Task goal: The following data is to be repeated exactly, its pictures excluded.
--------------------------------------------------
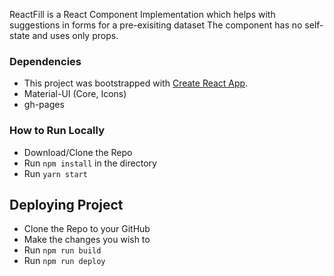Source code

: ReactFill is a React Component Implementation which helps with suggestions in forms for a pre-exisiting dataset
The component has no self-state and uses only props.

### Dependencies
* This project was bootstrapped with [Create React App](https://github.com/facebookincubator/create-react-app).
* Material-UI (Core, Icons)
* gh-pages

### How to Run Locally
* Download/Clone the Repo
* Run `npm install` in the directory
* Run `yarn start`

## Deploying Project
* Clone the Repo to your GitHub
* Make the changes you wish to
* Run `npm run build`
* Run `npm run deploy`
--------------------------------------------------
Solution for this problem:
Source code

: ReactFill is a React Component Implementation which helps with suggestions in forms for a pre-exisiting dataset
The component has no self-state and uses only props.

### Dependencies
* This project was bootstrapped with [Create React App](https://github.com/facebookincubator/create-react-app).
* Material-UI (Core, Icons)
* gh-pages

### How to Run Locally
* Download/Clone the Repo
* Run `npm install` in the directory
* Run `yarn start`

## Deploying Project
* Clone the Repo to your GitHub
* Make the changes you wish to
* Run `npm run build`
* Run `npm run deploy`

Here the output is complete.